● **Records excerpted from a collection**

──────

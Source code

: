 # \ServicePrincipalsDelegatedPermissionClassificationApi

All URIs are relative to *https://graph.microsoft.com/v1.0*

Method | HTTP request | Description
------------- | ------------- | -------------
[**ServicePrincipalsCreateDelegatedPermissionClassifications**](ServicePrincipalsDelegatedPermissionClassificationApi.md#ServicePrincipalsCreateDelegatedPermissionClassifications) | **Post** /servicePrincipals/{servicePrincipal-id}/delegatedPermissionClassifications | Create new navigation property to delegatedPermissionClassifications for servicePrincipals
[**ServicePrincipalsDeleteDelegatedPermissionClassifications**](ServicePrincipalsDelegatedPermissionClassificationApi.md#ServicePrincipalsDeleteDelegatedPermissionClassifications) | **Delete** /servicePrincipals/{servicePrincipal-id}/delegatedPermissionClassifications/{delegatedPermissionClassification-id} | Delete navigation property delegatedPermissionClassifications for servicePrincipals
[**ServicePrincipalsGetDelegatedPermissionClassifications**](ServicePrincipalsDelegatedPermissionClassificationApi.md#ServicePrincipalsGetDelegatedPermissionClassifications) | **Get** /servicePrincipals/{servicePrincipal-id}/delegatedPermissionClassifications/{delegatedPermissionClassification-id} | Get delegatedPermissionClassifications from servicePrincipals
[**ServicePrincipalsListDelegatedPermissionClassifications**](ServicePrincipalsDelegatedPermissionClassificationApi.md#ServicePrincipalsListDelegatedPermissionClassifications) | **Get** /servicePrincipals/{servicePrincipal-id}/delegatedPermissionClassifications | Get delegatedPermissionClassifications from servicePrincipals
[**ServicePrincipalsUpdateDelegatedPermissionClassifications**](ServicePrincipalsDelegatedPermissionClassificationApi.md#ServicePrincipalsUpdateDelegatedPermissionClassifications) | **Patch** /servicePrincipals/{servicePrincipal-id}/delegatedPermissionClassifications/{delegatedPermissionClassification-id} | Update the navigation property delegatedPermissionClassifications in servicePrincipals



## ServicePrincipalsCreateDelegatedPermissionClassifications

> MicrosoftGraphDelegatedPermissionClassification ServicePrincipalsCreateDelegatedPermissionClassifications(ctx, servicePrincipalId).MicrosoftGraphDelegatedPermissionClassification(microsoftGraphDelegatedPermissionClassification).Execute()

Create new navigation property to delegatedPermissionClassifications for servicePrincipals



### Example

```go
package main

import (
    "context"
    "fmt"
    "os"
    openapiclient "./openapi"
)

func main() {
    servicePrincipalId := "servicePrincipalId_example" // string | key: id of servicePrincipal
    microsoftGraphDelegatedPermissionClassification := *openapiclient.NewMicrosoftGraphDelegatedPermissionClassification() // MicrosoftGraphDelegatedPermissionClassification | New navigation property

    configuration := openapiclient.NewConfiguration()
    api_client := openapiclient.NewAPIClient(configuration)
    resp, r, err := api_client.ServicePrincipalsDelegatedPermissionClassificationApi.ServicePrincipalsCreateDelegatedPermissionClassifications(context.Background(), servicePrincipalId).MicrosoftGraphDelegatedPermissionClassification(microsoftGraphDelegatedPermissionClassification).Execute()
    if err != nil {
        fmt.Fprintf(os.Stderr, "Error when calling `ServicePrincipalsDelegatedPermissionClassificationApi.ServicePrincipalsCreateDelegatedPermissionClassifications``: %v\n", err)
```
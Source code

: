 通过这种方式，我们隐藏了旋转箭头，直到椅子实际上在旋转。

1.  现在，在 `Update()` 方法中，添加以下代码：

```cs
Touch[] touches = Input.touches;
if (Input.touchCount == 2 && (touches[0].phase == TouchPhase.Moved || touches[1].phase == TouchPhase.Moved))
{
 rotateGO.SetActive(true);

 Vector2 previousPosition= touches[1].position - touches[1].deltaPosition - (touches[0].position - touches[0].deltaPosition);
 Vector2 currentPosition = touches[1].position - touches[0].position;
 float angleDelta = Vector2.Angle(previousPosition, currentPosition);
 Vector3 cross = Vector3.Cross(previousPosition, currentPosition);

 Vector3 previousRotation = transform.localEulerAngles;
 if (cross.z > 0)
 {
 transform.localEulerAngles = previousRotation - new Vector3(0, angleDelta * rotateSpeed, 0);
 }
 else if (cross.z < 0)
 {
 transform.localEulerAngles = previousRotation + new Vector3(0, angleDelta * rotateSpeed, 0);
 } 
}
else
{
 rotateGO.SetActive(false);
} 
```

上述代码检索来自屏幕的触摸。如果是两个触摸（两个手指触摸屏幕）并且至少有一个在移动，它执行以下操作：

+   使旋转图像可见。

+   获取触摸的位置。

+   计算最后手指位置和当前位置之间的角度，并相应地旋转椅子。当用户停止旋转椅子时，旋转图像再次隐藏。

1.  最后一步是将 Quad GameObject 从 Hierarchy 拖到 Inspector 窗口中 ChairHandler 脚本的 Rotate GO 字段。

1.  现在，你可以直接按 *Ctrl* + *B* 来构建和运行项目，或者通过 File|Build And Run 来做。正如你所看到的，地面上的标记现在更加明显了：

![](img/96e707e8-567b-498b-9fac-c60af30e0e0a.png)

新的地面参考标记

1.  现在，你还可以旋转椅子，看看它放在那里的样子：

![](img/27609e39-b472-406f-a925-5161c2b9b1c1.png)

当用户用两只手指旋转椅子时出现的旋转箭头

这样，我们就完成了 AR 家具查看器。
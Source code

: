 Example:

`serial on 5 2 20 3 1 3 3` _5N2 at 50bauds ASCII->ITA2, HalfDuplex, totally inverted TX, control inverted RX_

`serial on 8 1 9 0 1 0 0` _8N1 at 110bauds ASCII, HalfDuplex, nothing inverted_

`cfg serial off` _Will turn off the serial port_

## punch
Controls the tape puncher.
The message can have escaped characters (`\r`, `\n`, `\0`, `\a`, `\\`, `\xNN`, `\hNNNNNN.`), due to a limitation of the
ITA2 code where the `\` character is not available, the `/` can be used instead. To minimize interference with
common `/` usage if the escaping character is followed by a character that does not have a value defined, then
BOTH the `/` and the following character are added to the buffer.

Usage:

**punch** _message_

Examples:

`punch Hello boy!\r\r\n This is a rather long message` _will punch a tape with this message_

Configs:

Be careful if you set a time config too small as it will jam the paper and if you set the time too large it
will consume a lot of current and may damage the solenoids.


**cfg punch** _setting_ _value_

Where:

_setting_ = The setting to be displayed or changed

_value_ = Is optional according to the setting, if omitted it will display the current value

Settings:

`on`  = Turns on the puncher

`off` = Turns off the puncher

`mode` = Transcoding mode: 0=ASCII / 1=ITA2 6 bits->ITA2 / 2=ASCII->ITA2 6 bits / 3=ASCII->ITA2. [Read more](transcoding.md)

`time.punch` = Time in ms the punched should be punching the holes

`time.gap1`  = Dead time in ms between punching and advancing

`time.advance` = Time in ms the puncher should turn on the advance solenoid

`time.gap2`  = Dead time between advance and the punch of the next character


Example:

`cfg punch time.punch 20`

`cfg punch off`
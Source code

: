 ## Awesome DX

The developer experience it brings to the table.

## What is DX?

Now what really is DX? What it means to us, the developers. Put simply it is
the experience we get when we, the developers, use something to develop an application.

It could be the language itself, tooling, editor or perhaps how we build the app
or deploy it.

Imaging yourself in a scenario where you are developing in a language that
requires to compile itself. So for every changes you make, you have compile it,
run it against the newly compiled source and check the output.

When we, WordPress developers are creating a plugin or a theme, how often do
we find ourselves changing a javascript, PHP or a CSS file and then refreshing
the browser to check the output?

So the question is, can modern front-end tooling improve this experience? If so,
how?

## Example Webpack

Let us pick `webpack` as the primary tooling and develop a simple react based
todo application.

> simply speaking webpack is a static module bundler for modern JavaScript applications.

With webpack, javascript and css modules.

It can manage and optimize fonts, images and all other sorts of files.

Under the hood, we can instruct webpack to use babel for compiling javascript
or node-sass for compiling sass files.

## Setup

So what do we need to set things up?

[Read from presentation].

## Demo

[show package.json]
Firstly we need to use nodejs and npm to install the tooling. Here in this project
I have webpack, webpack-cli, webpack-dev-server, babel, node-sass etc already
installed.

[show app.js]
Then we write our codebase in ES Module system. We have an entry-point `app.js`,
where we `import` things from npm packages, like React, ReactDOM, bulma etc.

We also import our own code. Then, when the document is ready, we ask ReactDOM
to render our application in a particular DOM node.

──────

● **Exercise goal**
When you reach the line containing "the experience we" in the data above, start copying exactly, and stop after the line containing "run it against".

● **Exercise output**
the experience we get when we, the developers, use something to develop an application.

It could be the language itself, tooling, editor or perhaps how we build the app
or deploy it.

Imaging yourself in a scenario where you are developing in a language that
requires to compile itself. So for every changes you make, you have compile it,
run it against the newly compiled source and check the output.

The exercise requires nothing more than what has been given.